*PROBLEM DESCRIPTION*:
Would you transcribe the records below from the line with "- 同rogulike为什么吸引你（这题答得比一面流利多了）" to the line with "14. Learn Bit-Manipulation", ends included, exactly and with nothing more, leaving the pictures out?

*EXTRACTED MATERIAL*:
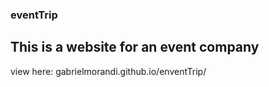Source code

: ### eventTrip
## This is a website for an event company

view here: gabrielmorandi.github.io/enventTrip/
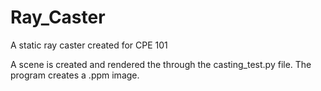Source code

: # Ray_Caster
A static ray caster created for CPE 101

A scene is created and rendered the through the casting_test.py file. 
The program creates a .ppm image.
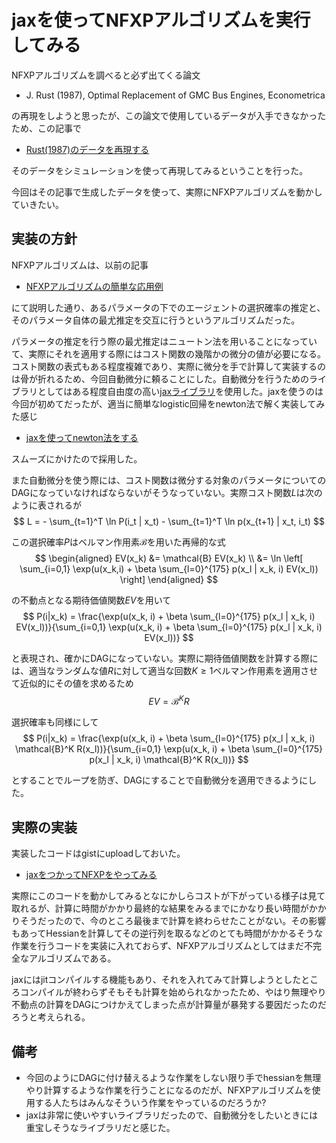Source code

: # jaxを使ってNFXPアルゴリズムを実行してみる

NFXPアルゴリズムを調べると必ず出てくる論文
- J. Rust (1987), Optimal Replacement of GMC Bus Engines, Econometrica

の再現をしようと思ったが、この論文で使用しているデータが入手できなかったため、この記事で
- [Rust(1987)のデータを再現する](../build/simulation-of-rust1987.html)

そのデータをシミュレーションを使って再現してみるということを行った。

今回はその記事で生成したデータを使って、実際にNFXPアルゴリズムを動かしていきたい。

## 実装の方針

NFXPアルゴリズムは、以前の記事
- [NFXPアルゴリズムの簡単な応用例](../build/a-simple-application-of-nfxp-algorithm.html)

にて説明した通り、あるパラメータの下でのエージェントの選択確率の推定と、そのパラメータ自体の最尤推定を交互に行うというアルゴリズムだった。

パラメータの推定を行う際の最尤推定はニュートン法を用いることになっていて、実際にそれを適用する際にはコスト関数の幾階かの微分の値が必要になる。コスト関数の表式もある程度複雑であり、実際に微分を手で計算して実装するのは骨が折れるため、今回自動微分に頼ることにした。自動微分を行うためのライブラリとしてはある程度自由度の高い[jaxライブラリ](https://github.com/google/jax)を使用した。jaxを使うのは今回が初めてだったが、適当に簡単なlogistic回帰をnewton法で解く実装してみた感じ
- [jaxを使ってnewton法をする](https://gist.github.com/Ktakuya332C/fcfdd70d278924151cc9df0549779f1e)

スムーズにかけたので採用した。

また自動微分を使う際には、コスト関数は微分する対象のパラメータについてのDAGになっていなければならないがそうなっていない。実際コスト関数$L$は次のように表されるが
$$
L = - \sum_{t=1}^T \ln P(i_t | x_t) - \sum_{t=1}^T \ln p(x_{t+1} | x_t, i_t)
$$

この選択確率$P$はベルマン作用素$\mathcal{B}$を用いた再帰的な式
$$
\begin{aligned}
EV(x_k) &= \mathcal{B} EV(x_k) \\
&= \ln \left[ \sum_{i=0,1} \exp(u(x_k,i) + \beta \sum_{l=0}^{175} p(x_l | x_k, i) EV(x_l)) \right]
\end{aligned}
$$

の不動点となる期待価値関数$EV$を用いて
$$
P(i|x_k) = \frac{\exp(u(x_k, i) + \beta \sum_{l=0}^{175} p(x_l | x_k, i) EV(x_l))}{\sum_{i=0,1} \exp(u(x_k, i) + \beta \sum_{l=0}^{175} p(x_l | x_k, i) EV(x_l))}
$$

と表現され、確かにDAGになっていない。実際に期待価値関数を計算する際には、適当なランダムな値$R$に対して適当な回数$K \ge 1$ベルマン作用素を適用させて近似的にその値を求めるため
$$
EV = \mathcal{B}^K R
$$

選択確率も同様にして
$$
P(i|x_k) = \frac{\exp(u(x_k, i) + \beta \sum_{l=0}^{175} p(x_l | x_k, i) \mathcal{B}^K R(x_l))}{\sum_{i=0,1} \exp(u(x_k, i) + \beta \sum_{l=0}^{175} p(x_l | x_k, i) \mathcal{B}^K R(x_l))}
$$

とすることでループを防ぎ、DAGにすることで自動微分を適用できるようにした。


## 実際の実装

実装したコードはgistにuploadしておいた。
- [jaxをつかってNFXPをやってみる](https://gist.github.com/Ktakuya332C/e3c776513dd3e8d8eadac40cb90a919e)

実際にこのコードを動かしてみるとなにかしらコストが下がっている様子は見て取れるが、計算に時間がかかり最終的な結果をみるまでにかなり長い時間がかかりそうだったので、今のところ最後まで計算を終わらせたことがない。その影響もあってHessianを計算してその逆行列を取るなどのとても時間がかかるそうな作業を行うコードを実装に入れておらず、NFXPアルゴリズムとしてはまだ不完全なアルゴリズムである。

jaxにはjitコンパイルする機能もあり、それを入れてみて計算しようとしたところコンパイルが終わらずそもそも計算を始められなかったため、やはり無理やり不動点の計算をDAGにつけかえてしまった点が計算量が暴発する要因だったのだろうと考えられる。


## 備考
- 今回のようにDAGに付け替えるような作業をしない限り手でhessianを無理やり計算するような作業を行うことになるのだが、NFXPアルゴリズムを使用する人たちはみんなそういう作業をやっているのだろうか?
- jaxは非常に使いやすいライブラリだったので、自動微分をしたいときには重宝しそうなライブラリだと感じた。
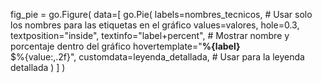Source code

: fig_pie = go.Figure(
        data=[
            go.Pie(
                labels=nombres_tecnicos,  # Usar solo los nombres para las etiquetas en el gráfico
                values=valores,
                hole=0.3,
                textposition="inside",
                textinfo="label+percent",  # Mostrar nombre y porcentaje dentro del gráfico
                hovertemplate="<b>%{label}</b><br>$%{value:,.2f}<extra></extra>",
                customdata=leyenda_detallada,  # Usar para la leyenda detallada
            )
        ]
    )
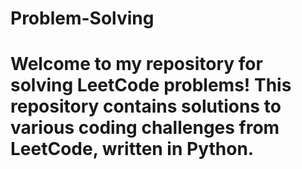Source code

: # Problem-Solving
# Welcome to my repository for solving LeetCode problems! This repository contains solutions to various coding challenges from LeetCode, written in Python.
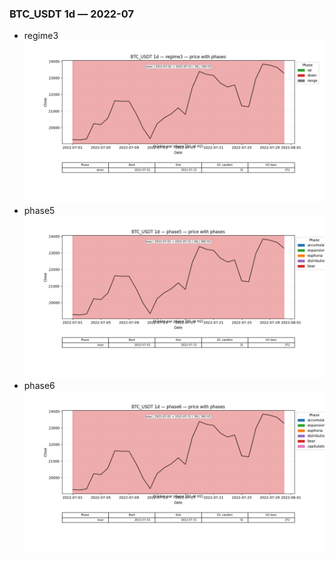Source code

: ### BTC_USDT 1d — 2022-07

- regime3
![BTC_USDT_1d_regime3_2022-07_phase_price.png](outputs/fourier/phase_monthly/BTC_USDT/1d/2022/2022-07/BTC_USDT_1d_regime3_2022-07_phase_price.png)
- phase5
![BTC_USDT_1d_phase5_2022-07_phase_price.png](outputs/fourier/phase_monthly/BTC_USDT/1d/2022/2022-07/BTC_USDT_1d_phase5_2022-07_phase_price.png)
- phase6
![BTC_USDT_1d_phase6_2022-07_phase_price.png](outputs/fourier/phase_monthly/BTC_USDT/1d/2022/2022-07/BTC_USDT_1d_phase6_2022-07_phase_price.png)
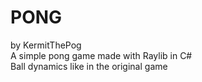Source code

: # PONG
by KermitThePog<br>
A simple pong game made with Raylib in C#<br>
Ball dynamics like in the original game
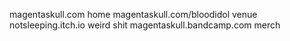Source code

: magentaskull.com home
magentaskull.com/bloodidol venue
notsleeping.itch.io weird shit
magentaskull.bandcamp.com merch
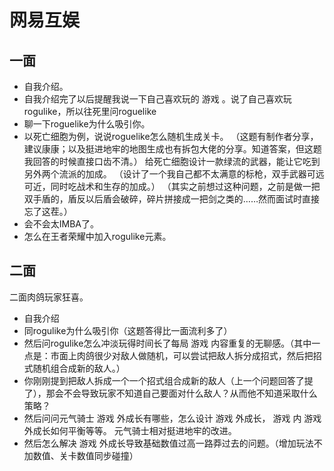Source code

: 

# 网易互娱

## 一面
- 自我介绍。
- 自我介绍完了以后提醒我说一下自己喜欢玩的 游戏 。说了自己喜欢玩rogulike，所以往死里问roguelike
- 聊一下roguelike为什么吸引你。
- 以死亡细胞为例，说说roguelike怎么随机生成关卡。
  （这题有制作者分享，建议康康；以及挺进地牢的地图生成也有拆包大佬的分享。知道答案，但这题我回答的时候直接口齿不清。）
  给死亡细胞设计一款绿流的武器，能让它吃到另外两个流派的加成。
  （设计了一个我自己都不太满意的标枪，双手武器可远可近，同时吃战术和生存的加成。）
  （其实之前想过这种问题，之前是做一把双手盾的，盾反以后盾会破碎，碎片拼接成一把剑之类的……然而面试时直接忘了这茬。）
- 会不会太IMBA了。
- 怎么在王者荣耀中加入rogulike元素。

## 二面

二面肉鸽玩家狂喜。

- 自我介绍
- 同rogulike为什么吸引你（这题答得比一面流利多了）
- 然后问rogulike怎么冲淡玩得时间长了每局 游戏 内容重复的无聊感。（其中一点是：市面上肉鸽很少对敌人做随机，可以尝试把敌人拆分成招式，然后把招式随机组合成新的敌人。）
- 你刚刚提到把敌人拆成一个一个招式组合成新的敌人（上一个问题回答了提了），那会不会导致玩家不知道自己要面对什么敌人？从而他不知道采取什么策略？
- 然后问问元气骑士 游戏 外成长有哪些，怎么设计 游戏 外成长， 游戏 内 游戏 外成长如何平衡等等。
  元气骑士相对挺进地牢的改进。
- 然后怎么解决 游戏 外成长导致基础数值过高一路莽过去的问题。（增加玩法不加数值、关卡数值同步碰撞）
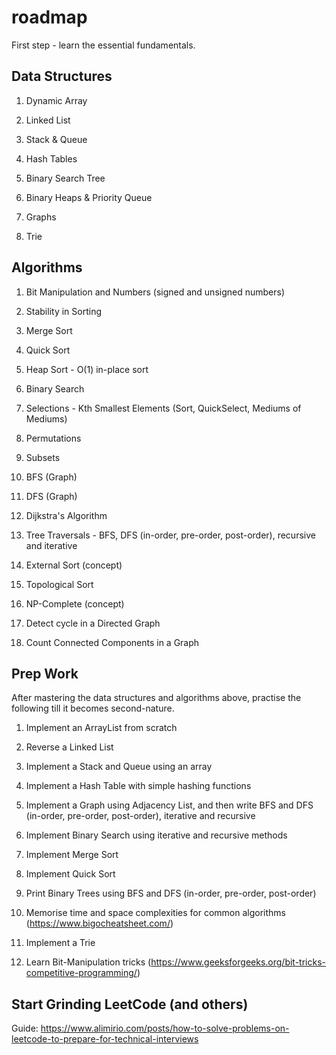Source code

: # roadmap

First step - learn the essential fundamentals.

## Data Structures

1. Dynamic Array

2. Linked List

3. Stack & Queue

4. Hash Tables

5. Binary Search Tree

6. Binary Heaps & Priority Queue

7. Graphs

8. Trie


## Algorithms

1. Bit Manipulation and Numbers (signed and unsigned numbers)

2. Stability in Sorting

3. Merge Sort

4. Quick Sort

5. Heap Sort - O(1) in-place sort

6. Binary Search

7. Selections - Kth Smallest Elements (Sort, QuickSelect, Mediums of Mediums)

8. Permutations

9. Subsets

10. BFS (Graph)

11. DFS (Graph)

12. Dijkstra's Algorithm

13. Tree Traversals - BFS, DFS (in-order, pre-order, post-order), recursive and iterative

14. External Sort (concept)

15. Topological Sort

16. NP-Complete (concept)

17. Detect cycle in a Directed Graph

18. Count Connected Components in a Graph


## Prep Work

After mastering the data structures and algorithms above, practise the following till it becomes second-nature.

1. Implement an ArrayList from scratch

2. Reverse a Linked List

3. Implement a Stack and Queue using an array

4. Implement a Hash Table with simple hashing functions

5. Implement a Graph using Adjacency List, and then write BFS and DFS (in-order, pre-order, post-order), iterative and recursive

6. Implement Binary Search using iterative and recursive methods

9. Implement Merge Sort

10. Implement Quick Sort

11. Print Binary Trees using BFS and DFS (in-order, pre-order, post-order)

12. Memorise time and space complexities for common algorithms (https://www.bigocheatsheet.com/)

13. Implement a Trie

14. Learn Bit-Manipulation tricks (https://www.geeksforgeeks.org/bit-tricks-competitive-programming/)

## Start Grinding LeetCode (and others)

Guide: https://www.alimirio.com/posts/how-to-solve-problems-on-leetcode-to-prepare-for-technical-interviews
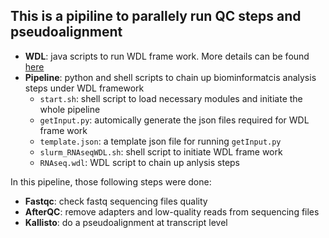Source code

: ## This is a pipiline to parallely run QC steps and pseudoalignment

- **WDL**: java scripts to run WDL frame work. More details can be found [here](https://github.com/openwdl/wdl)
- **Pipeline**: python and shell scripts to chain up biominformatcis analysis steps under WDL framework
  * `start.sh`: shell script to load necessary modules and initiate the whole pipeline
  * `getInput.py`: automically generate the json files required for WDL frame work
  * `template.json`: a template json file for running `getInput.py`
  * `slurm_RNAseqWDL.sh`: shell script to initiate WDL frame work
  * `RNAseq.wdl`: WDL script to chain up anlysis steps
  

In this pipeline, those following steps were done:

- **Fastqc**: check fastq sequencing files quality
- **AfterQC**: remove adapters and low-quality reads from sequencing files
- **Kallisto**: do a pseudoalignment at transcript level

*RESULT OF THE EXERCISE*:
- 同rogulike为什么吸引你（这题答得比一面流利多了）
- 然后问rogulike怎么冲淡玩得时间长了每局 游戏 内容重复的无聊感。（其中一点是：市面上肉鸽很少对敌人做随机，可以尝试把敌人拆分成招式，然后把招式随机组合成新的敌人。）
- 你刚刚提到把敌人拆成一个一个招式组合成新的敌人（上一个问题回答了提了），那会不会导致玩家不知道自己要面对什么敌人？从而他不知道采取什么策略？
- 然后问问元气骑士 游戏 外成长有哪些，怎么设计 游戏 外成长， 游戏 内 游戏 外成长如何平衡等等。
  元气骑士相对挺进地牢的改进。
- 然后怎么解决 游戏 外成长导致基础数值过高一路莽过去的问题。（增加玩法不加数值、关卡数值同步碰撞）
Source code

: # roadmap

First step - learn the essential fundamentals.

## Data Structures

1. Dynamic Array

2. Linked List

3. Stack & Queue

4. Hash Tables

5. Binary Search Tree

6. Binary Heaps & Priority Queue

7. Graphs

8. Trie


## Algorithms

1. Bit Manipulation and Numbers (signed and unsigned numbers)

2. Stability in Sorting

3. Merge Sort

4. Quick Sort

5. Heap Sort - O(1) in-place sort

6. Binary Search

7. Selections - Kth Smallest Elements (Sort, QuickSelect, Mediums of Mediums)

8. Permutations

9. Subsets

10. BFS (Graph)

11. DFS (Graph)

12. Dijkstra's Algorithm

13. Tree Traversals - BFS, DFS (in-order, pre-order, post-order), recursive and iterative

14. External Sort (concept)

15. Topological Sort

16. NP-Complete (concept)

17. Detect cycle in a Directed Graph

18. Count Connected Components in a Graph


## Prep Work

After mastering the data structures and algorithms above, practise the following till it becomes second-nature.

1. Implement an ArrayList from scratch

2. Reverse a Linked List

3. Implement a Stack and Queue using an array

4. Implement a Hash Table with simple hashing functions

5. Implement a Graph using Adjacency List, and then write BFS and DFS (in-order, pre-order, post-order), iterative and recursive

6. Implement Binary Search using iterative and recursive methods

9. Implement Merge Sort

10. Implement Quick Sort

11. Print Binary Trees using BFS and DFS (in-order, pre-order, post-order)

12. Memorise time and space complexities for common algorithms (https://www.bigocheatsheet.com/)

13. Implement a Trie

14. Learn Bit-Manipulation tricks (https://www.geeksforgeeks.org/bit-tricks-competitive-programming/)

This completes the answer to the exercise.